The Federal Reserve left its target Fed funds rate unchanged at 5.25 percent for the eighth consecutive meeting today. Today's meeting marks a full year since the Fed last adjusted rates.
In announcing its decision, the central bank’s policy-making Federal Open Market Committee stated that: "Economic growth appears to have been moderate during the first half of this year, despite the ongoing adjustment in the housing sector. The economy seems likely to continue to expand at a moderate pace over coming quarters.
"Readings on core inflation have improved modestly in recent months. However, a sustained moderation in inflation pressures has yet to be convincingly demonstrated. Moreover, the high level of resource utilization has the potential to sustain those pressures.
"In these circumstances, the Committee's predominant policy concern remains the risk that inflation will fail to moderate as expected. Future policy adjustments will depend on the evolution of the outlook for both inflation and economic growth, as implied by incoming information.”
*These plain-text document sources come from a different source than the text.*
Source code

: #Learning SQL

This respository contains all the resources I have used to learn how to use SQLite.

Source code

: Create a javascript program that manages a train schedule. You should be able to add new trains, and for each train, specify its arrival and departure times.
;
The Fed's inaction over the past year has come despite rising inflation and a slumping economy. And it is looking more and more certain that Bernanke & Co.'s continued paralysis will lead to stagflation - the combination of rising inflation and recession.
Indeed, in the chart of the consumer price index, it’s evident that inflation has been steadily rising since October of last year.
In addition, GDP has slowed over the past year to an annualized rate of 0.7 percent in the first quarter of 2007. The economy is barely breathing!
The Fed is holding out hopes that inflation will begin to recede and economic growth will be "moderate" this year, picking up in the second half of 2007.
However, the Fed itself has admitted that the housing slump and its impact on the economy will be worse than it expected. "The correction of the housing sector was likely to continue to weigh heavily on economic activity through most of this year - somewhat longer than previously expected," said the minutes from the Fed's May 9 meeting.
To us, a pullback in inflation without an interest rate increase is wishful thinking on the Fed's part. Crude oil prices have risen 24 percent since January, according to MoneyNews.com senior analyst David Frazier, and food prices are steadily marching higher.
Now, the Fed may be able to ignore food and energy prices when it comes to monitoring inflation, but every American knows that they can't live without these necessities.
The Fed is clearly turning a blind eye to the oncoming threat of stagflation. It would rather sit idly by and watch as the two economic disasters duke it out with each other. But there are no winners when it comes to stagflation. It's the worst of both worlds.